From Cells to Chat – Excel Agent vs. M365 Analyst Agent (Same Boston Crime Stats, Two Very Different Conversations)

Last week I explored the Boston Crime Statistics dataset (~260,000 rows) using Excel Agent Mode, which lives within Excel. This week I revisited the same dataset with the same question using Microsoft’s M365 Analyst Agent – it is a completely different experience.

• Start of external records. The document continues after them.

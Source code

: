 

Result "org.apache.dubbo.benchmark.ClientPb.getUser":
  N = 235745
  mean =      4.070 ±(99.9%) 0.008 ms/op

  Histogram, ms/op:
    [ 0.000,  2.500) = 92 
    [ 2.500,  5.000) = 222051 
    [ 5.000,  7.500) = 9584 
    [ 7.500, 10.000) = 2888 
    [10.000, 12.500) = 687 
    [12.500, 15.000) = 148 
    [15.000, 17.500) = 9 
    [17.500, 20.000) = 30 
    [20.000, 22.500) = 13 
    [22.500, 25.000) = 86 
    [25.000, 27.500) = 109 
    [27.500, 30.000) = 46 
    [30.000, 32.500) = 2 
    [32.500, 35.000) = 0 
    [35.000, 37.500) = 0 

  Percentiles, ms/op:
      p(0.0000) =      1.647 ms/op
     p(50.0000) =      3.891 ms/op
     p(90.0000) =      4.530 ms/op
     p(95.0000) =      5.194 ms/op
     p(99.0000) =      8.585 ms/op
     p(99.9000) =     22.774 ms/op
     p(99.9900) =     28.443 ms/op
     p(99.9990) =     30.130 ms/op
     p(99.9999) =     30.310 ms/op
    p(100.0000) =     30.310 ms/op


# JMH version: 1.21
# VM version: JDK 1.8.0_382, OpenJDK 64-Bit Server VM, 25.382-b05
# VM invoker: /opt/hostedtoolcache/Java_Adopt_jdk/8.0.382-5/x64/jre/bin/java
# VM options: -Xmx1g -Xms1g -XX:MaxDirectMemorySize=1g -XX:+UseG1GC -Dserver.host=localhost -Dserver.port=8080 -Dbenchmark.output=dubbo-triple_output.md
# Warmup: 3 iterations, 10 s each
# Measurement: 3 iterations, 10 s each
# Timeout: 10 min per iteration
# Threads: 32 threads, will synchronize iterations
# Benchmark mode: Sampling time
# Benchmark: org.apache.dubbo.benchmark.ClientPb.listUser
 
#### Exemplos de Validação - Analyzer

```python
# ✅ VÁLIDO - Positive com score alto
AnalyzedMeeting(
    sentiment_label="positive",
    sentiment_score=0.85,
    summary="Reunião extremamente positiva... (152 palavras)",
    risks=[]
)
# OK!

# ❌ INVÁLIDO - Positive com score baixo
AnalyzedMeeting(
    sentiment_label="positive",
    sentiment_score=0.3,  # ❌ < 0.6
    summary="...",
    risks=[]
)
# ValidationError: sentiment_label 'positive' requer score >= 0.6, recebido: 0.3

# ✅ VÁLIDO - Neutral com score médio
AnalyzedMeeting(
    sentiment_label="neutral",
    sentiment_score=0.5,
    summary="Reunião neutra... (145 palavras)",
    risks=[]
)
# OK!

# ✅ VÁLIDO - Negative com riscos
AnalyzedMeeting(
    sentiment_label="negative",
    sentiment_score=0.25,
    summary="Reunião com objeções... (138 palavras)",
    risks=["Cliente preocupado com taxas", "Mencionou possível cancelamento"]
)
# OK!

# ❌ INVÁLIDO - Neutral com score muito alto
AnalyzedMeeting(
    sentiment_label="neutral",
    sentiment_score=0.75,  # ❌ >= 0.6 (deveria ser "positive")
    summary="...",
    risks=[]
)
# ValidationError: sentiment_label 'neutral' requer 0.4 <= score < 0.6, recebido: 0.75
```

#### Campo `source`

Both tools analyze data and generate insights, but they differ in how you interact with them and how they talk, and show their work. One keeps you grounded in the familiar grid of Excel; the other lifts you into a conversational workspace (real Conversational Data Analytics) that feels more like working with a colleague than a formula bar.

What are they?

Excel Agent Mode (part of the Frontier experience and Excel Labs Frontier) sits directly inside Excel. You type natural-language prompts into a sidebar, and it runs analysis right inside your workbook – creating tables, formulas, charts, and summaries you can audit. It shows every step of the process.

M365 Analyst Agent, on the other hand, is more of an AI analyst integrated into the Microsoft 365 ecosystem. Instead of working cell-by-cell, you hold a natural conversation: “Please summarize these statistics and help me understand and predict future occurrences.” or “Based on this data what recommendations do you have?” – the same prompts I used with Excel Agent Mode. The Analyst agent retrieves, analyzes, and explains results, then produces an analysis, visualizations and recommendations you can refine through follow-up questions.

In short (the TL;DR):

  • Excel Agent Mode = embedded, visible, auditable.
  • M365 Analyst Agent = conversational, cross-app, contextual.

What does it mean from a business perspective?

It’s no surprise that given the interface and way of working with the two approaches that it’s a contrast.

  • Transparency vs. Abstraction: Excel Agent Mode gives you visibility into formulas, tables, and logic. You can audit the results. The M365 Analyst Agent abstracts those details into a dialogue, prioritizing speed and interpretation over the mechanics. Both are powerful – but likely suitable for different compliance cultures.
  • Hands-On vs. Conversational Workflows: The Excel Agent rewards people who like to see how the analysis happens. The Analyst Agent suits leaders who want to talk through insights and get executive-level summaries fast.
  • Governance and Auditability: Because the Excel Agent logs its operations directly in cells, it provides traceability. The Analyst Agent’s conversational mode may need extra documentation for decision trails – e.g. copy/paste the output from the analysis.
  • Adoption Path: Excel Agent is a natural first step for business analysts and power users. The M365 Analyst Agent seems to represent the next stage – conversational data analytics.

What do I do with it?

There are a few concrete steps to take – including building confidence in the output.

  • Pilot Both, Side-by-Side: Run a comparative test on a dataset your team knows. You could even time how long each takes to generate accurate insights, and compare the audit trail, user experience, and business value.
  • Choose by Use Case: Use Excel Agent for structured analysis, forecasting, or QA where traceability matters. Use M365 Analyst Agent for briefings, scenario discussions, or quick synthesis across files.
  • Respect Data Provenance: Treat the Analyst Agent as an “insight generator,” not a data warehouse.
  • Train Teams Differently: Analysts need to learn prompt-plus-formula hybrid skills for the Excel Agent; managers benefit from prompt-plus-interpretation coaching for Analyst Agent.
  • Track Efficiency & Confidence: Measure time saved, report accuracy, and user trust. The best tool is the one your people actually use, and can defend it’s results and analysis.

Both of these tools reveal a direction that we are moving in – where we have conversations with our data. When used together, they represent the next evolution in business analytics – both visible where it matters and conversational when needed.